Ölürken acı vermek, ha, hem de ölürken kimbilir bu acılardan bağımsız kalmak yada sınır dinlememek artık, yaptığı yanlıştan yada o an doğru ne ise ona karşı çıkmaktan ötürü giydiği hükümlerden. Sokak ortasında kavga edeni ayırmayan, bir tekme daha vuran yurdum insanın aynası, kahpe medyasının lincine mahsus, bir can daha verip hem de, pisipisine, gereksiz, yok olmak.
Toprak örtünce üstünü, bir kahraman olmak yok yere, düşürülen payına. Sanki kahramanlık bir insana sahip çıkmamaktan yada ona bir yudum nefes aldırmaktan daha değerliymiş gibi kabrini putlaştırmak üstüne, daha da acı vermek ki, duyduğundan meçhul sigara basmak toprağına bir nevi.

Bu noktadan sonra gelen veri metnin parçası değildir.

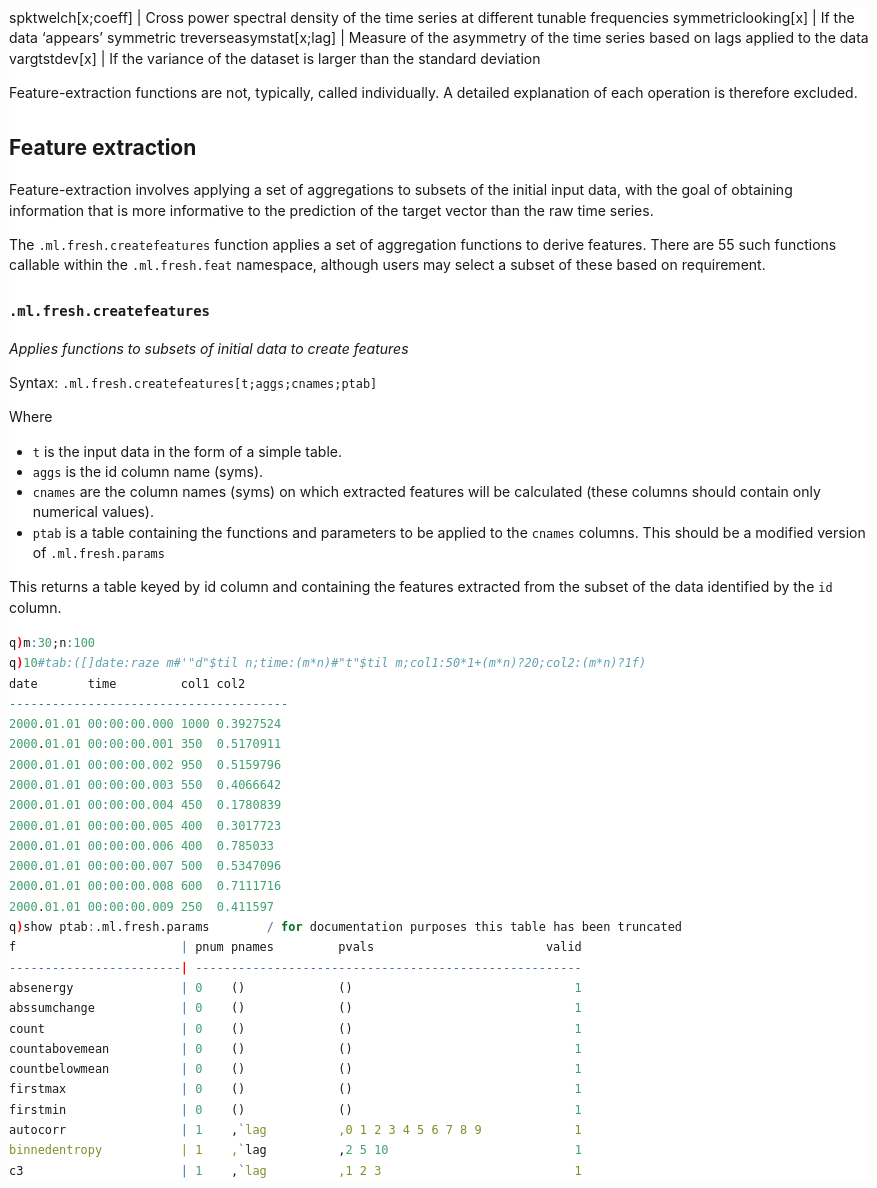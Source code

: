 spktwelch[x;coeff]               | Cross power spectral density of the time series at different tunable frequencies
symmetriclooking[x]              | If the data ‘appears’ symmetric
treverseasymstat[x;lag]          | Measure of the asymmetry of the time series based on lags applied to the data
vargtstdev[x]                    | If the variance of the dataset is larger than the standard deviation

Feature-extraction functions are not, typically, called individually. A detailed explanation of each operation is therefore excluded.

## Feature extraction

Feature-extraction involves applying a set of aggregations to subsets of the initial input data, with the goal of obtaining information that is more informative to the prediction of the target vector than the raw time series. 

The `.ml.fresh.createfeatures` function applies a set of aggregation functions to derive features. There are 55 such functions callable within the `.ml.fresh.feat` namespace, although users may select a subset of these based on requirement.

### `.ml.fresh.createfeatures`

_Applies functions to subsets of initial data to create features_

Syntax: `.ml.fresh.createfeatures[t;aggs;cnames;ptab]`

Where

-   `t` is the input data in the form of a simple table.
-   `aggs` is the id column name (syms).
-   `cnames` are the column names (syms) on which extracted features will be calculated (these columns should contain only numerical values).
-   `ptab` is a table containing the functions and parameters to be applied to the `cnames` columns. This should be a modified version of `.ml.fresh.params`

This returns a table keyed by id column and containing the features extracted from the subset of the data identified by the `id` column.

```q 
q)m:30;n:100
q)10#tab:([]date:raze m#'"d"$til n;time:(m*n)#"t"$til m;col1:50*1+(m*n)?20;col2:(m*n)?1f)
date       time         col1 col2      
---------------------------------------
2000.01.01 00:00:00.000 1000 0.3927524 
2000.01.01 00:00:00.001 350  0.5170911 
2000.01.01 00:00:00.002 950  0.5159796 
2000.01.01 00:00:00.003 550  0.4066642 
2000.01.01 00:00:00.004 450  0.1780839 
2000.01.01 00:00:00.005 400  0.3017723 
2000.01.01 00:00:00.006 400  0.785033  
2000.01.01 00:00:00.007 500  0.5347096 
2000.01.01 00:00:00.008 600  0.7111716 
2000.01.01 00:00:00.009 250  0.411597  
q)show ptab:.ml.fresh.params		/ for documentation purposes this table has been truncated
f                       | pnum pnames         pvals                        valid
------------------------| ------------------------------------------------------
absenergy               | 0    ()             ()                               1    
abssumchange            | 0    ()             ()                               1    
count                   | 0    ()             ()                               1    
countabovemean          | 0    ()             ()                               1    
countbelowmean          | 0    ()             ()                               1    
firstmax                | 0    ()             ()                               1    
firstmin                | 0    ()             ()                               1    
autocorr                | 1    ,`lag          ,0 1 2 3 4 5 6 7 8 9             1    
binnedentropy           | 1    ,`lag          ,2 5 10                          1    
c3                      | 1    ,`lag          ,1 2 3                           1    
```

Söylesene, daha değerli olan; yaşatmadan öldürmek midir, ölünce alkışlamak, belki hayatı boyunca bir gram huzurdan mahrum ko'mak mı?...
Oysa ne şarkılarında hüngür hüngür ağlamadık mı, ey vicdanım, desene. Sırf bir şarkısına konu olmak için buluşmadan bir kızdan ayrılıp, mesaj çekmedi mi bedenin elleri; olmasaydı sonumuz böyle diye. Dinliyorum ama sevmiyorum diyordun, hadi sızlasın biraz daha başkentin, richter bir tarafa, 10 depremlik... Şimdi versene kendine hesabını, en sevdiğin kadınlara bir şarkısı ile ağlayabilmenin ve yine de seviyorum diyememenin kancıklığını... Susuyorsun, öyle ya, sen seviyorsun ama tasvip etmiyorsun, göçüp giderken de bir walkman dinleyicisi kütüphane yaratığıydın, şimdi klavye canavarı ve al sana kendin, evriminin eni sonu bu: tasvip olunamamak.
Hadi tuttuğun aynaya gül kırık dişlerinle, var gücünle gül. Kaybettikçe hafifliyorsun, kilo problemin de kalmadı, daha da gül, hadi çok hafifsin, hadi ne duruyorsun, at kahkahalarını. Sitem ederken kaplan, gerçeklere kedi; latince ismin ne ki; felis acubik yada felis antinkuntin, yoksa nedir, tanımla hadi kendini!